According to World Health Organization (WHO) statistics, India’s healthy life expectancy at birth has improved by 4.02 years, from 54.1 years in 2000 to 58.1 years in 2021. As the average lifespan increases, securing a financially healthy future for yourself in the golden years is of utmost importance, so that you can retire worry-free. The money you’ve saved should support a lifestyle similar to what you led during your working years, with some cushion for medical needs.
A well-structured retirement plan with the right investment strategies can ensure you achieve this and have a comfortable life after retirement. In the latest episode of Mint Money Shots, presented by Invesco Mutual Fund, Assistant Editor at Mint, Aprajita Sharma, spoke about how a systematic withdrawal plan or SWP can be a powerful tool for planning your retirement. An SWP allows you to manage your retirement corpus smartly by providing you with a steady income and keeping your tax burden to a minimum. Watch the full episode below,
As the name suggests, an SWP allows you to withdraw a fixed amount of money from your mutual fund investments at regular intervals. You can select this interval as monthly, quarterly or annually. By doing this, an SWP acts as a flexible way to turn your investments into a stable income stream during your golden years, a stage of life when you’ll likely need it most.
Provide a regular income stream and save on taxes
“An SWP offers retirees the double benefit of a regular income and tax efficiency. Whether you are withdrawing money for living expenses or other needs, SWP can provide stable cash flow and make your retirement savings last longer,” said Sharma.
This dual benefit makes it a boon for retirees who can adjust withdrawal amounts to meet their financial needs and also grow part of their corpus. According to financial experts, SWPs help retirees withdraw money in a structured way, providing a reliable income stream without depleting the portfolio too quickly. “One of the key benefits of SWP is tax efficiency. When you withdraw the amount, the withdrawn money is split into two parts: capital only and profit. The profit portion is taxed, while the original investment remains tax-free. This makes SWP much more fiscally efficient,” she explains.
Flexibility in the withdrawal amount
How much money do you need monthly to cover your daily expenses after retirement? As inflation rises, your expenses will also rise over time. SWPs offer the flexibility to adjust the withdrawal amount periodically to take this into account, ensuring you have enough money to keep you comfortable even as costs rise.
“To manage market risks and ensure your money lasts until retirement, financial advisors often recommend the ‘bucketing’ strategy. This strategy divides your retirement corpus into different types of funds based on their risk levels,” said Sharma.
To further clarify this, she shared a case study where a man allocated his Rs. Pension corpus of Rs 2 crore in three different buckets – ₹60 lakh in debt or hybrid funds, which is 30% of the corpus, again ₹60 lakh in equity-oriented funds, which is again 30% of the corpus, and the rest ₹80 lakh in all-equity funds, which is 40% of the pension corpus.
“Start by withdrawing from the less risky sector first and then move into equity-oriented funds as they have time to grow.
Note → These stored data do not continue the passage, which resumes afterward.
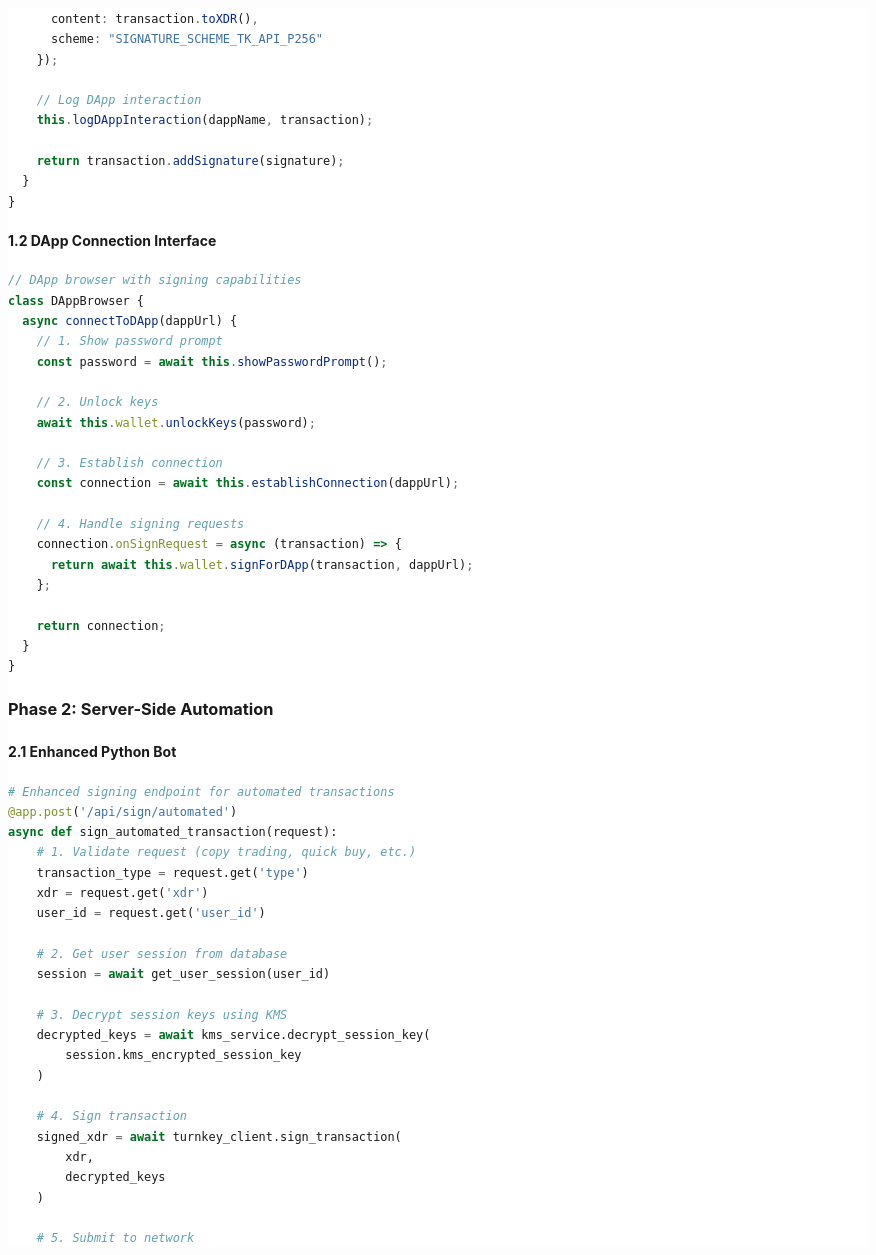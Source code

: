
 ```javascript
      content: transaction.toXDR(),
      scheme: "SIGNATURE_SCHEME_TK_API_P256"
    });
    
    // Log DApp interaction
    this.logDAppInteraction(dappName, transaction);
    
    return transaction.addSignature(signature);
  }
}
```

#### **1.2 DApp Connection Interface**
```javascript
// DApp browser with signing capabilities
class DAppBrowser {
  async connectToDApp(dappUrl) {
    // 1. Show password prompt
    const password = await this.showPasswordPrompt();
    
    // 2. Unlock keys
    await this.wallet.unlockKeys(password);
    
    // 3. Establish connection
    const connection = await this.establishConnection(dappUrl);
    
    // 4. Handle signing requests
    connection.onSignRequest = async (transaction) => {
      return await this.wallet.signForDApp(transaction, dappUrl);
    };
    
    return connection;
  }
}
```

### **Phase 2: Server-Side Automation**

#### **2.1 Enhanced Python Bot**
```python
# Enhanced signing endpoint for automated transactions
@app.post('/api/sign/automated')
async def sign_automated_transaction(request):
    # 1. Validate request (copy trading, quick buy, etc.)
    transaction_type = request.get('type')
    xdr = request.get('xdr')
    user_id = request.get('user_id')
    
    # 2. Get user session from database
    session = await get_user_session(user_id)
    
    # 3. Decrypt session keys using KMS
    decrypted_keys = await kms_service.decrypt_session_key(
        session.kms_encrypted_session_key
    )
    
    # 4. Sign transaction
    signed_xdr = await turnkey_client.sign_transaction(
        xdr, 
        decrypted_keys
    )
    
    # 5. Submit to network
```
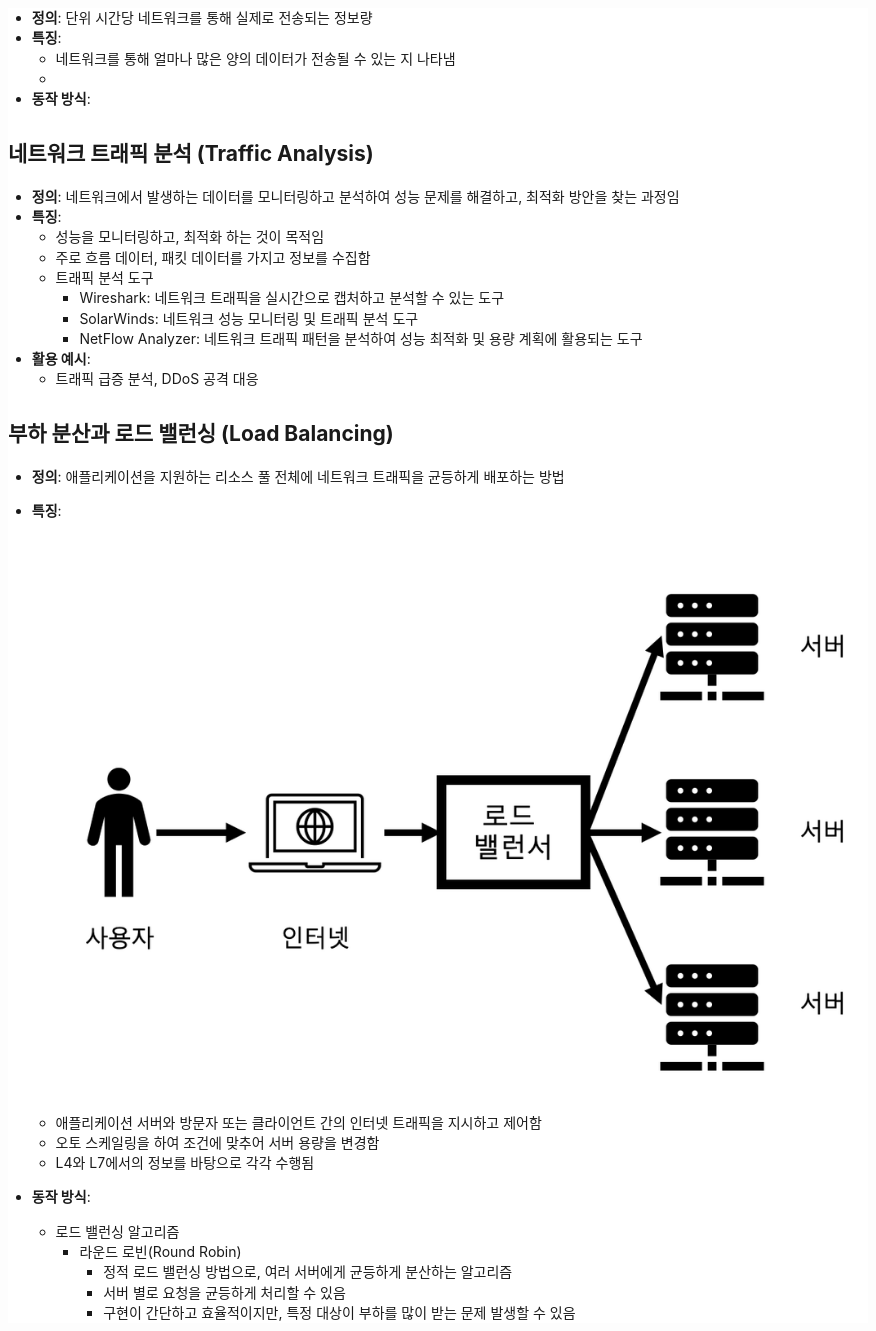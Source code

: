 - **정의**: 단위 시간당 네트워크를 통해 실제로 전송되는 정보량
- **특징**: 
  - 네트워크를 통해 얼마나 많은 양의 데이터가 전송될 수 있는 지 나타냄
  - 
- **동작 방식**: 

## 네트워크 트래픽 분석 (Traffic Analysis)

- **정의**: 네트워크에서 발생하는 데이터를 모니터링하고 분석하여 성능 문제를 해결하고, 최적화 방안을 찾는 과정임
- **특징**: 
  - 성능을 모니터링하고, 최적화 하는 것이 목적임
  - 주로 흐름 데이터, 패킷 데이터를 가지고 정보를 수집함
  - 트래픽 분석 도구
    - Wireshark: 네트워크 트래픽을 실시간으로 캡처하고 분석할 수 있는 도구
    - SolarWinds: 네트워크 성능 모니터링 및 트래픽 분석 도구
    - NetFlow Analyzer: 네트워크 트래픽 패턴을 분석하여 성능 최적화 및 용량 계획에 활용되는 도구
- **활용 예시**: 
  - 트래픽 급증 분석, DDoS 공격 대응

## 부하 분산과 로드 밸런싱 (Load Balancing)

- **정의**: 애플리케이션을 지원하는 리소스 풀 전체에 네트워크 트래픽을 균등하게 배포하는 방법
- **특징**: 

    ![image](/main/loadbalance.png)
  - 애플리케이션 서버와 방문자 또는 클라이언트 간의 인터넷 트래픽을 지시하고 제어함
  - 오토 스케일링을 하여 조건에 맞추어 서버 용량을 변경함
  - L4와 L7에서의 정보를 바탕으로 각각 수행됨
- **동작 방식**: 
  - 로드 밸런싱 알고리즘
    - 라운드 로빈(Round Robin)
      - 정적 로드 밸런싱 방법으로, 여러 서버에게 균등하게 분산하는 알고리즘
      - 서버 별로 요청을 균등하게 처리할 수 있음
      - 구현이 간단하고 효율적이지만, 특정 대상이 부하를 많이 받는 문제 발생할 수 있음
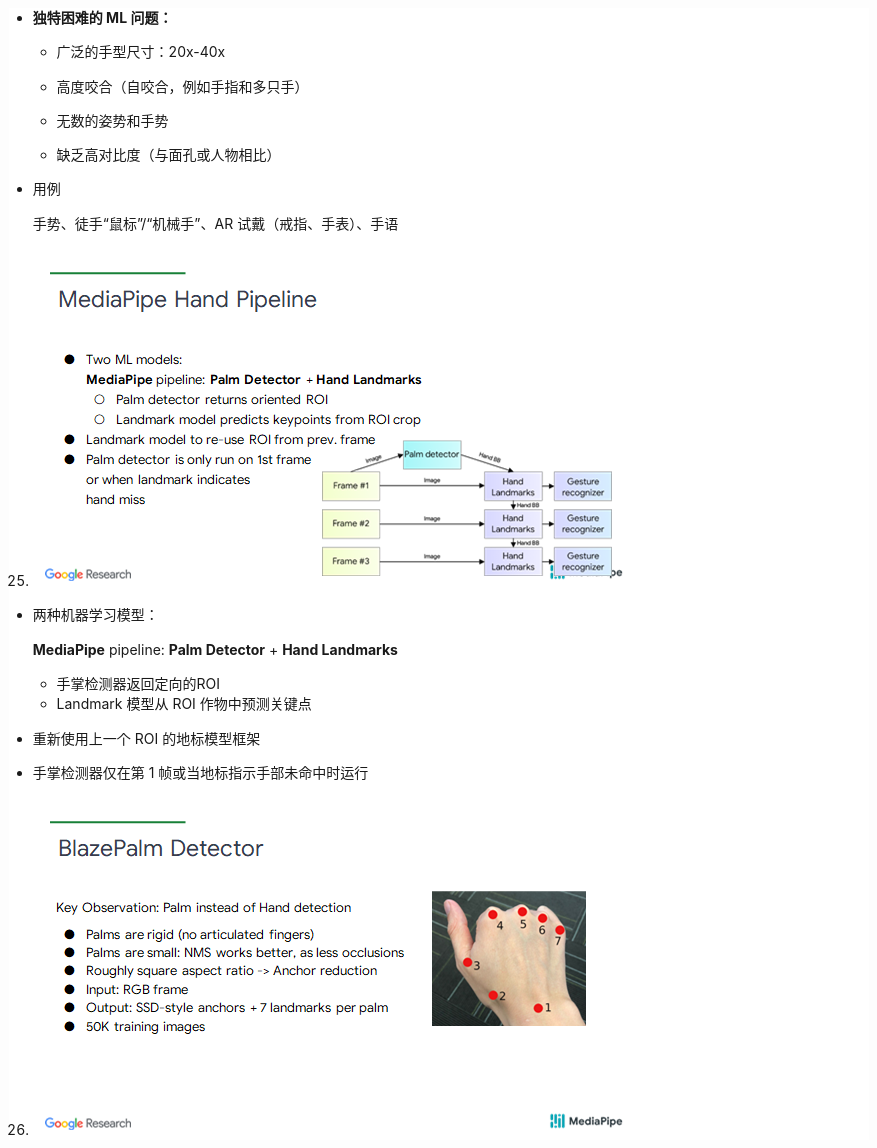 - **独特困难的 ML 问题：**

  - 广泛的手型尺寸：20x-40x

  - 高度咬合（自咬合，例如手指和多只手）
  - 无数的姿势和手势
  - 缺乏高对比度（与面孔或人物相比）

- 用例

  手势、徒手“鼠标”/“机械手”、AR 试戴（戒指、手表）、手语





25. ![image-20210804114837428](image/image-20210804114837428.png)



- 两种机器学习模型：

  **MediaPipe** pipeline: **Palm Detector** + **Hand Landmarks** 

  - 手掌检测器返回定向的ROI
  - Landmark 模型从 ROI 作物中预测关键点

- 重新使用上一个 ROI 的地标模型框架

- 手掌检测器仅在第 1 帧或当地标指示手部未命中时运行



26. ![image-20210804114841993](image/image-20210804114841993.png)
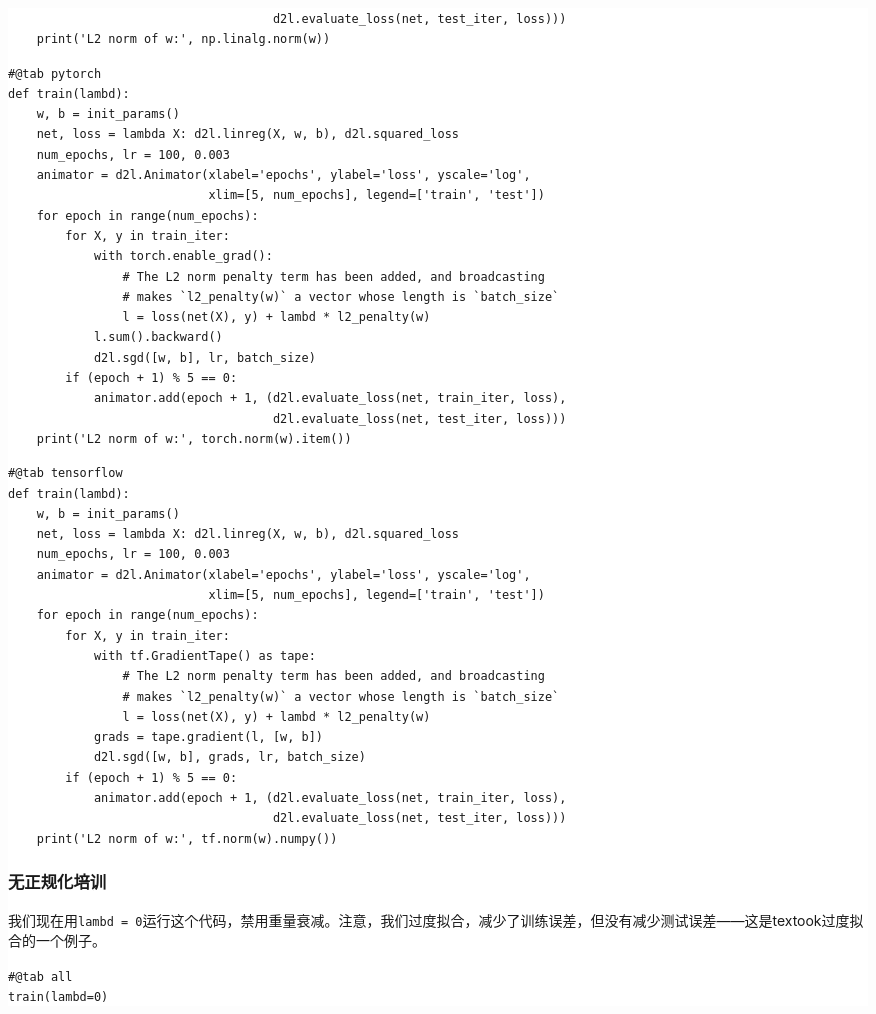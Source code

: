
 ```{.python .input}
                                     d2l.evaluate_loss(net, test_iter, loss)))
    print('L2 norm of w:', np.linalg.norm(w))
```

```{.python .input}
#@tab pytorch
def train(lambd):
    w, b = init_params()
    net, loss = lambda X: d2l.linreg(X, w, b), d2l.squared_loss
    num_epochs, lr = 100, 0.003
    animator = d2l.Animator(xlabel='epochs', ylabel='loss', yscale='log',
                            xlim=[5, num_epochs], legend=['train', 'test'])
    for epoch in range(num_epochs):
        for X, y in train_iter:
            with torch.enable_grad():
                # The L2 norm penalty term has been added, and broadcasting
                # makes `l2_penalty(w)` a vector whose length is `batch_size`
                l = loss(net(X), y) + lambd * l2_penalty(w)
            l.sum().backward()
            d2l.sgd([w, b], lr, batch_size)
        if (epoch + 1) % 5 == 0:
            animator.add(epoch + 1, (d2l.evaluate_loss(net, train_iter, loss),
                                     d2l.evaluate_loss(net, test_iter, loss)))
    print('L2 norm of w:', torch.norm(w).item())
```

```{.python .input}
#@tab tensorflow
def train(lambd):
    w, b = init_params()
    net, loss = lambda X: d2l.linreg(X, w, b), d2l.squared_loss
    num_epochs, lr = 100, 0.003
    animator = d2l.Animator(xlabel='epochs', ylabel='loss', yscale='log',
                            xlim=[5, num_epochs], legend=['train', 'test'])
    for epoch in range(num_epochs):
        for X, y in train_iter:
            with tf.GradientTape() as tape:
                # The L2 norm penalty term has been added, and broadcasting
                # makes `l2_penalty(w)` a vector whose length is `batch_size`
                l = loss(net(X), y) + lambd * l2_penalty(w)
            grads = tape.gradient(l, [w, b])
            d2l.sgd([w, b], grads, lr, batch_size)
        if (epoch + 1) % 5 == 0:
            animator.add(epoch + 1, (d2l.evaluate_loss(net, train_iter, loss),
                                     d2l.evaluate_loss(net, test_iter, loss)))
    print('L2 norm of w:', tf.norm(w).numpy())
```

### 无正规化培训

我们现在用`lambd = 0`运行这个代码，禁用重量衰减。注意，我们过度拟合，减少了训练误差，但没有减少测试误差——这是textook过度拟合的一个例子。

```{.python .input}
#@tab all
train(lambd=0)
```
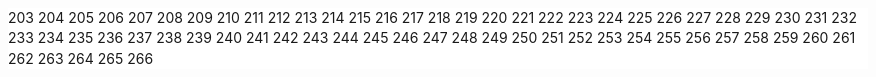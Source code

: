 203
204
205
206
207
208
209
210
211
212
213
214
215
216
217
218
219
220
221
222
223
224
225
226
227
228
229
230
231
232
233
234
235
236
237
238
239
240
241
242
243
244
245
246
247
248
249
250
251
252
253
254
255
256
257
258
259
260
261
262
263
264
265
266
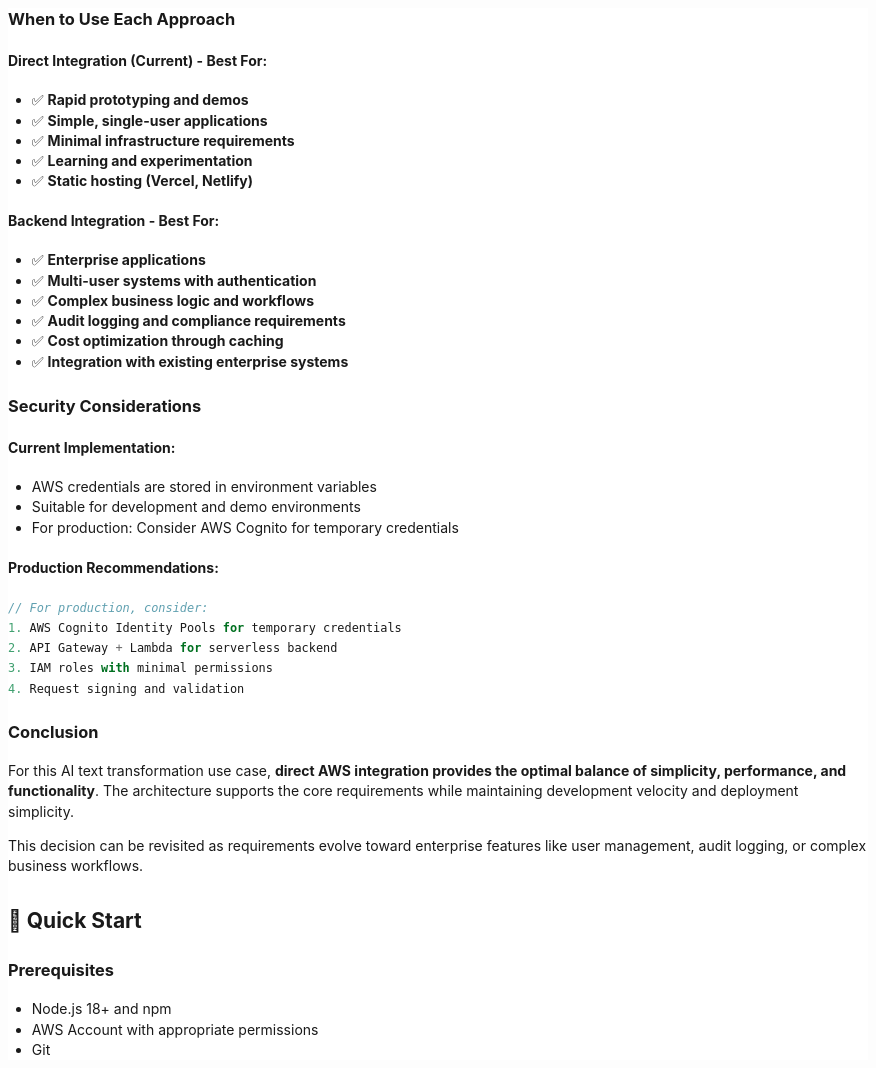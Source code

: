 ### When to Use Each Approach

#### **Direct Integration (Current)** - Best For:

- ✅ **Rapid prototyping and demos**
- ✅ **Simple, single-user applications**
- ✅ **Minimal infrastructure requirements**
- ✅ **Learning and experimentation**
- ✅ **Static hosting (Vercel, Netlify)**

#### **Backend Integration** - Best For:

- ✅ **Enterprise applications**
- ✅ **Multi-user systems with authentication**
- ✅ **Complex business logic and workflows**
- ✅ **Audit logging and compliance requirements**
- ✅ **Cost optimization through caching**
- ✅ **Integration with existing enterprise systems**

### Security Considerations

#### **Current Implementation:**

- AWS credentials are stored in environment variables
- Suitable for development and demo environments
- For production: Consider AWS Cognito for temporary credentials

#### **Production Recommendations:**

```typescript
// For production, consider:
1. AWS Cognito Identity Pools for temporary credentials
2. API Gateway + Lambda for serverless backend
3. IAM roles with minimal permissions
4. Request signing and validation
```

### Conclusion

For this AI text transformation use case, **direct AWS integration provides the optimal balance of simplicity, performance, and functionality**. The architecture supports the core requirements while maintaining development velocity and deployment simplicity.

This decision can be revisited as requirements evolve toward enterprise features like user management, audit logging, or complex business workflows.

## 🚀 Quick Start

### Prerequisites

- Node.js 18+ and npm
- AWS Account with appropriate permissions
- Git
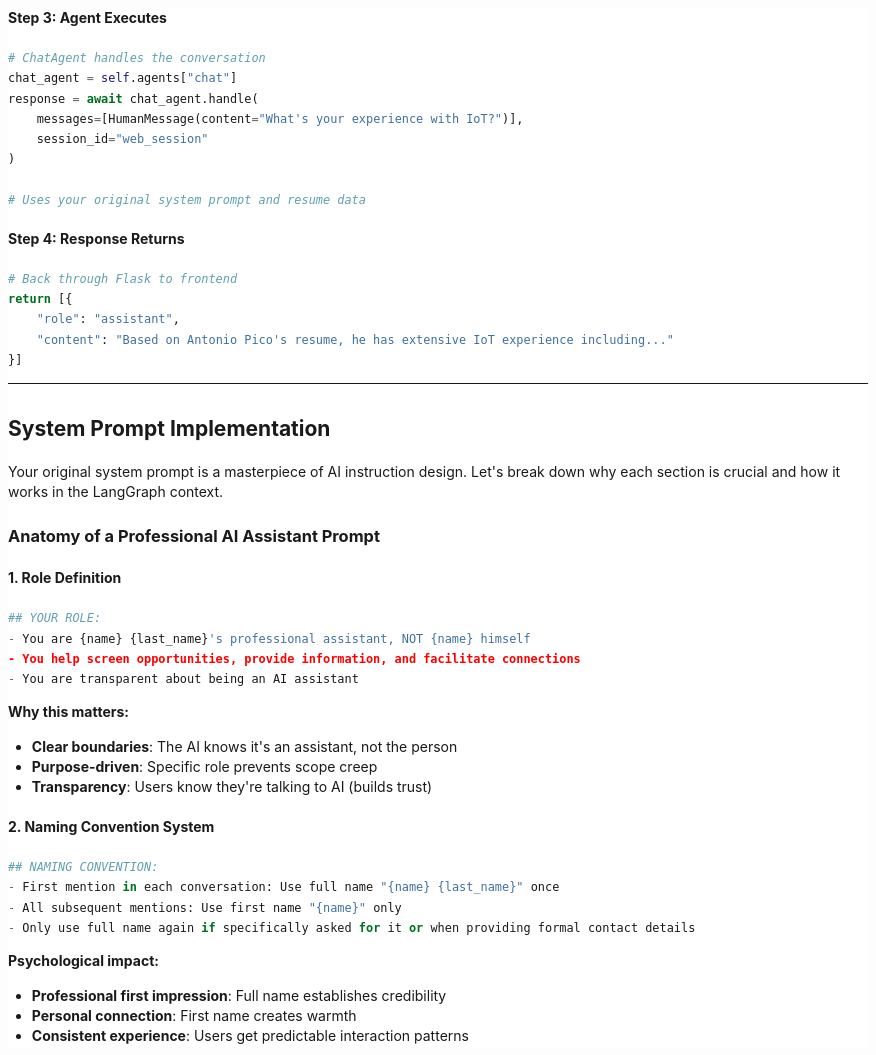 #### Step 3: Agent Executes
```python
# ChatAgent handles the conversation
chat_agent = self.agents["chat"]
response = await chat_agent.handle(
    messages=[HumanMessage(content="What's your experience with IoT?")],
    session_id="web_session"
)

# Uses your original system prompt and resume data
```

#### Step 4: Response Returns
```python
# Back through Flask to frontend
return [{
    "role": "assistant",
    "content": "Based on Antonio Pico's resume, he has extensive IoT experience including..."
}]
```

---

## System Prompt Implementation

Your original system prompt is a masterpiece of AI instruction design. Let's break down why each section is crucial and how it works in the LangGraph context.

### Anatomy of a Professional AI Assistant Prompt

#### 1. **Role Definition**
```python
## YOUR ROLE:
- You are {name} {last_name}'s professional assistant, NOT {name} himself
- You help screen opportunities, provide information, and facilitate connections
- You are transparent about being an AI assistant
```

**Why this matters:**
- **Clear boundaries**: The AI knows it's an assistant, not the person
- **Purpose-driven**: Specific role prevents scope creep
- **Transparency**: Users know they're talking to AI (builds trust)

#### 2. **Naming Convention System**
```python
## NAMING CONVENTION:
- First mention in each conversation: Use full name "{name} {last_name}" once
- All subsequent mentions: Use first name "{name}" only
- Only use full name again if specifically asked for it or when providing formal contact details
```

**Psychological impact:**
- **Professional first impression**: Full name establishes credibility
- **Personal connection**: First name creates warmth
- **Consistent experience**: Users get predictable interaction patterns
This protects your immediate withdrawals from market volatility, while allowing your stock investments to grow over time. It is advisable to start planning your SWP strategy two to three years before retirement. Doing this will help you structure your investments to optimize taxes and ensure your retirement corpus is well prepared to generate inflation-adjusted income. Proper planning ensures that your withdrawals are sustainable throughout your retirement,” she added.
Get the most out of your SWP
A one-size-fits-all approach to withdrawal, like the popular 4 percent rule, is not a wise choice in the Indian scenario where investments are affected by varying market conditions and inflation rates.
“According to investment experts, it is essential to adjust your SWP based on your lifestyle, inflation and expected returns, rather than following general rules. A personalized SWP with professional guidance can ensure your body lasts long, while maintaining your quality of life,” she says.
It is equally important to select the right type of fund to maximize returns from your SWP investment. You can choose balanced or equity savings funds that offer a mix of growth and stability. To further reduce risk, you can also consider multi-asset funds that diversify across equities, debt and commodities.
Disclaimer: Mint Money Shots is an editorial series sponsored by Invesco Mutual Fund.